**EXERCISE BRIEF:**
Pick each line containing "frametitle" out of the records.

**GIVEN ENTRIES:**
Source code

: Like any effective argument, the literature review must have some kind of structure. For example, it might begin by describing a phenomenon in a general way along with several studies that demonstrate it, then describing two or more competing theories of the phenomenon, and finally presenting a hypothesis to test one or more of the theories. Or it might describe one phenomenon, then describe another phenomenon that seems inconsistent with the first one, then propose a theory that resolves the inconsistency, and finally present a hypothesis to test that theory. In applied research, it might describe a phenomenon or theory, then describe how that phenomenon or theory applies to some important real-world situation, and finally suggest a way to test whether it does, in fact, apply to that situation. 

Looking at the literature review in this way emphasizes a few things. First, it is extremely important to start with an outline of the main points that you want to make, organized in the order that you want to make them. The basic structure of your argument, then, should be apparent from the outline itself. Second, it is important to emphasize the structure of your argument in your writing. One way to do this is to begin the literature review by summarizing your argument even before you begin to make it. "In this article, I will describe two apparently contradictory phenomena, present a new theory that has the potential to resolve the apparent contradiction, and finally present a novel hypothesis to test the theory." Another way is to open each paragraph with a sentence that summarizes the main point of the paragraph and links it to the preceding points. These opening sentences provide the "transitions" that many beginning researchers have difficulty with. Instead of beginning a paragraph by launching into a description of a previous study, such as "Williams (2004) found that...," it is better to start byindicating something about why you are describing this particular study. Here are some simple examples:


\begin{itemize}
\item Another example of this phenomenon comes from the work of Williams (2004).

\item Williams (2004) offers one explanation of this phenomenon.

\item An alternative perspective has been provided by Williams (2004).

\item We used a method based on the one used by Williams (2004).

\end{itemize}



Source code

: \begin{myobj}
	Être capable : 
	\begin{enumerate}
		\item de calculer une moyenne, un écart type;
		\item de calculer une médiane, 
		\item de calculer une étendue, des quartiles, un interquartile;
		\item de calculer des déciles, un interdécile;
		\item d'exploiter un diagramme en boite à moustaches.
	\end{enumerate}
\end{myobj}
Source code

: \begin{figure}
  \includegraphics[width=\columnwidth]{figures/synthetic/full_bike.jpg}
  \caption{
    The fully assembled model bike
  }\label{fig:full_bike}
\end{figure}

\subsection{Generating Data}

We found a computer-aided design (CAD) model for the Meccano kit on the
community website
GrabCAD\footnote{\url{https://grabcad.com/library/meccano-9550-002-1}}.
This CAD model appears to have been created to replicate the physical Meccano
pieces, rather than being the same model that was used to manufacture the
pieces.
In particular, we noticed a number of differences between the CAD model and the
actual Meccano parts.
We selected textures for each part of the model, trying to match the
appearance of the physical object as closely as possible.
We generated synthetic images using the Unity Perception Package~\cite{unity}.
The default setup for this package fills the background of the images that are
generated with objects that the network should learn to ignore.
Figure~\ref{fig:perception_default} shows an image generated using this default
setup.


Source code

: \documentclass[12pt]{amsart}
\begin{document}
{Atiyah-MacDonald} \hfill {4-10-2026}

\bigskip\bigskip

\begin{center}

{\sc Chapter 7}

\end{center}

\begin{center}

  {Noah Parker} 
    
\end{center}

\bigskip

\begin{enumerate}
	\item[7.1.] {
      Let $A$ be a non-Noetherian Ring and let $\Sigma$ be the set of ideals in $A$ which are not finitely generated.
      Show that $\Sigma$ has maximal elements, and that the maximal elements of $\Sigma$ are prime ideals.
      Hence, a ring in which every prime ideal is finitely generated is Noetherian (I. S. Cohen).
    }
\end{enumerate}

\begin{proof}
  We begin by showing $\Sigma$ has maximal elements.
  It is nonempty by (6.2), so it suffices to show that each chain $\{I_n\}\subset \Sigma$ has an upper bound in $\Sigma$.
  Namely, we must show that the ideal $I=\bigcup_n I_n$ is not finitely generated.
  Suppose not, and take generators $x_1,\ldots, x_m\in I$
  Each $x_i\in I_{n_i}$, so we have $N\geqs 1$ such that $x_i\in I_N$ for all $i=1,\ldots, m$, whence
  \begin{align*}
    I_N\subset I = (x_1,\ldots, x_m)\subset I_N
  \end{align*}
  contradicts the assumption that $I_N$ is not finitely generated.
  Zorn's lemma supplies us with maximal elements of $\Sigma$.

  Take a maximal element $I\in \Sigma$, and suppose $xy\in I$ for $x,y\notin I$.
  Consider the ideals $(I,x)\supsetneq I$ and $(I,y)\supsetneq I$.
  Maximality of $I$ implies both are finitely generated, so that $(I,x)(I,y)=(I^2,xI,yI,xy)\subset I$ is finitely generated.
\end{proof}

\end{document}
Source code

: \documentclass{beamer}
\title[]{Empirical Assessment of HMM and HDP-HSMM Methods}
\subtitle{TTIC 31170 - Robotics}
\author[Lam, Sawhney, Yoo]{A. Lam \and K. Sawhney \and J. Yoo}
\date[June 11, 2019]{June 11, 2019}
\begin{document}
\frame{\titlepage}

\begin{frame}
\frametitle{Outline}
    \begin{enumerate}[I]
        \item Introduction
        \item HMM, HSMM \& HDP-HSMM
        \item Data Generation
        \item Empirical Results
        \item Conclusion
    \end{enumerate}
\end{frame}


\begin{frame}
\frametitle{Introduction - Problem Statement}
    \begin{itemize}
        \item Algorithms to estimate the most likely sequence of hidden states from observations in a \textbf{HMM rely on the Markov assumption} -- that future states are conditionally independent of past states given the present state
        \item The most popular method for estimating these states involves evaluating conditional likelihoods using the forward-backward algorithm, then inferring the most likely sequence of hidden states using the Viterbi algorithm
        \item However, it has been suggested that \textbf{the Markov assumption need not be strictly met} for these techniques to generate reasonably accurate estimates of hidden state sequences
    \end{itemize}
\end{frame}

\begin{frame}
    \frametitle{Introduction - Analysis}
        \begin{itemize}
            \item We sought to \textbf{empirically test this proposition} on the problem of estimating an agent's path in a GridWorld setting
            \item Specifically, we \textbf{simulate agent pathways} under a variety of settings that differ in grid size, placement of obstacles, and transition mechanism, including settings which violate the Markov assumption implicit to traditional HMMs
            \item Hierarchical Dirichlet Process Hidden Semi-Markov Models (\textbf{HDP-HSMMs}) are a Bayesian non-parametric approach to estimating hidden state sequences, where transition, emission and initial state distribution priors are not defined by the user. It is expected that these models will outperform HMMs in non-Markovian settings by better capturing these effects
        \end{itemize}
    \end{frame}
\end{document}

**WRITTEN REPLY:**
\frametitle{Outline}
\frametitle{Introduction - Problem Statement}
    \frametitle{Introduction - Analysis}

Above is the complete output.